In Section 18.2 later in this chapter, I describe several design patterns that help EJB systems attain adequate performance. But first, I will discuss some primary design guidelines to consider before you can apply patterns.
EJBs should be designed to have large granularityone remote invocation to an EJB should perform a large amount of work instead of requiring many remote invocations. This criterion is extremely important for a successful EJB design. Coarse-grained EJBs tend to provide a more efficient application because they minimize the number of remote communications needed to complete the work.
A more refined guideline is that any remotely accessed EJBs should be coarse-grained. Any EJBs that are always accessed locally can be fine-grained, if the local access is not treated as a remote access. Bear in mind that prior to the EJB 2.0 specification, all EJB access was (theoretically) treated remotely, even with EJBs in the same container. This means that the parameters could always be marshaled and passed through a socket, incurring a significant portion of remote-calling overhead. (Some application servers detect local EJB communication automatically and optimize that communication to avoid remote-calling overhead.) Since EJB 2.0, local entity beans can be defined, allowing optimized communications for local EJBs. But that is not a runtime decision, so it needs to be factored into the design. Local EJBs were added to the EJB specification to address this issue of improving performance among locally collocated EJBs.

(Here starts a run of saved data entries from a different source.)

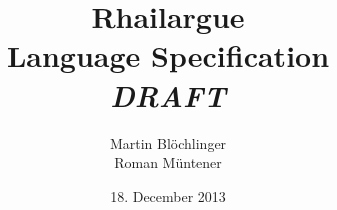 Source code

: \title{Rhailargue \\ Language Specification \\ \textit{DRAFT}}
\date{18. December 2013}
\author{Martin Blöchlinger \\ Roman Müntener}
\maketitle
\thispagestyle{empty}
\newpage
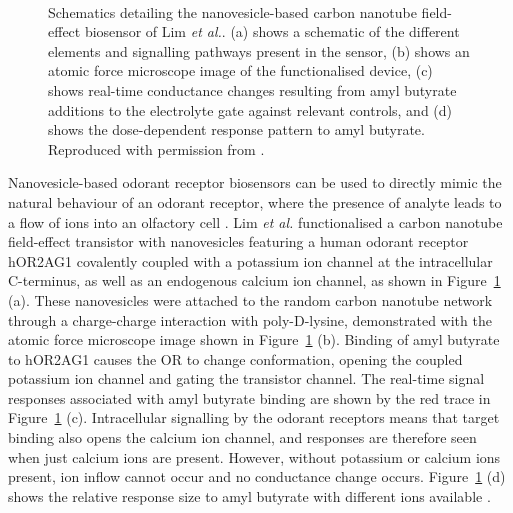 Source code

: \documentclass[
  a4paper,
]{scrbook}
\begin{document}
\begin{figure}
\begin{minipage}[t]{0.45\linewidth}
{{}

}

\end{minipage}%
%
\begin{minipage}[t]{0.01\linewidth}

{\centering 

~

}

\end{minipage}%

\caption{\label{fig-lim-ion-channel}Schematics detailing the
nanovesicle-based carbon nanotube field-effect biosensor of Lim \emph{et
al.}. (a) shows a schematic of the different elements and signalling
pathways present in the sensor, (b) shows an atomic force microscope
image of the functionalised device, (c) shows real-time conductance
changes resulting from amyl butyrate additions to the electrolyte gate
against relevant controls, and (d) shows the dose-dependent response
pattern to amyl butyrate. Reproduced with permission from
\autocite{Lim2015}.}

\end{figure}

Nanovesicle-based odorant receptor biosensors can be used to directly
mimic the natural behaviour of an odorant receptor, where the presence
of analyte leads to a flow of ions into an olfactory cell
\autocite{Lim2015,Dung2018}. Lim \emph{et al.} functionalised a carbon
nanotube field-effect transistor with nanovesicles featuring a human
odorant receptor hOR2AG1 covalently coupled with a potassium ion channel
at the intracellular C-terminus, as well as an endogenous calcium ion
channel, as shown in Figure~\ref{fig-lim-ion-channel} (a). These
nanovesicles were attached to the random carbon nanotube network through
a charge-charge interaction with poly-D-lysine, demonstrated with the
atomic force microscope image shown in Figure~\ref{fig-lim-ion-channel}
(b). Binding of amyl butyrate to hOR2AG1 causes the OR to change
conformation, opening the coupled potassium ion channel and gating the
transistor channel. The real-time signal responses associated with amyl
butyrate binding are shown by the red trace in
Figure~\ref{fig-lim-ion-channel} (c). Intracellular signalling by the
odorant receptors means that target binding also opens the calcium ion
channel, and responses are therefore seen when just calcium ions are
present. However, without potassium or calcium ions present, ion inflow
cannot occur and no conductance change occurs.
Figure~\ref{fig-lim-ion-channel} (d) shows the relative response size to
amyl butyrate with different ions available \autocite{Lim2015}.
\end{document}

The following are some detailed guidelines for achieving this combination design target of coarse-grained remote EJBs and fine-grained local EJBs. In the following list, I consider EJBs either local or remote, but an EJB can implement both interfaces, if appropriate to your application.
Design the application to access entity beans from session beans. This optimizes the likelihood that an EJB call is local and supports several other design optimizations (listed in the subsequent section covering design patterns).
Determine which EJBs will be collocated within the same VM. These EJBs can communicate with one another by using optimized local communications.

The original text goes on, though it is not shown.